PetroChina’s aims to buy petrol stations and fuel storage facilities, setting up business in Pakistan, West Africa, and Brazil in a major global expansion aimed at taking on international rivals, according to three senior oil industry executives briefed on the plans, according to GEO TV
The ambitious drive is taking shape eight months after Tian Jinghui, the VP at PetroChina, took over the reins at the company's trading vehicle, Chinaoil.
Tian is a veteran of fuel marketing at PetroChina — a listed unit of state giant CNPC and Asia’s largest oil and gas producer, China Daily reported on Wednesday.
Analysts believe the aim of PetroChina is to have a foothold in emerging markets and grow market share locally
The expansion is also aimed at tapping the transportation fuel market in those regions, where demand is growing faster than the global average, the executives said on the condition of anonymity.
The new investments are expected to start as soon as next year and mimic the moves Vitol and Trafigura, which recently, have spent billions to buy up thousands of petrol stations in Pakistan, Turkey, and Africa.
"However, there are possible risks and challenges in setting up business abroad, considering different various economic, political, social, and policy risks," Li said.
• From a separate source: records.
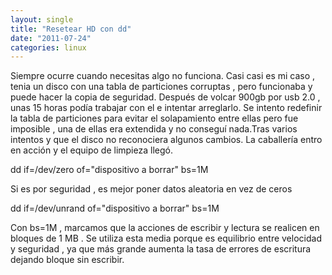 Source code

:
 ```yaml
---
layout: single
title: "Resetear HD con dd"
date: "2011-07-24"
categories: linux
---
```


Siempre ocurre cuando necesitas algo no funciona. Casi casi es mi caso , tenia un disco con una tabla de particiones corruptas , pero funcionaba y puede hacer la copia de seguridad. Después de volcar 900gb por usb 2.0 , unas 15 horas podía trabajar con el e intentar arreglarlo. Se intento redefinir la tabla de particiones para evitar el solapamiento entre ellas pero fue imposible , una de ellas era extendida y no conseguí nada.Tras varios intentos y que el disco no reconociera algunos cambios. La caballería entro en acción y el equipo de limpieza llegó.

dd if=/dev/zero of="dispositivo a borrar" bs=1M 

Si es por seguridad , es mejor poner datos aleatoria en vez de ceros

dd if=/dev/unrand of="dispositivo a borrar" bs=1M

Con bs=1M , marcamos que la acciones de escribir y lectura se realicen en bloques de 1 MB . Se utiliza esta media porque es equilibrio entre velocidad y seguridad , ya que más grande aumenta la tasa de errores de escritura dejando bloque sin escribir.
Li quoted the case of another oil major Sinopec, which failed to buy Chevron’s South African and Botswana assets despite reaching a deal with local investors.
Commodities trader and miner Glencore replaced China’s Sinopec as the buyer of Chevron’s South African and Botswana assets in October, including a 100,000 barrel-per-day oil refinery in Cape Town, a lubricants plant in Durban, as well as 820 petrol stations and other oil storage facilities.
It also includes 220 convenience stores across South Africa and Botswana. Young staff from PetroChina’s massive domestic marketing team were sent on a three-month English course earlier this year as candidates for potential new overseas postings, said two of the three people with knowledge of the plans.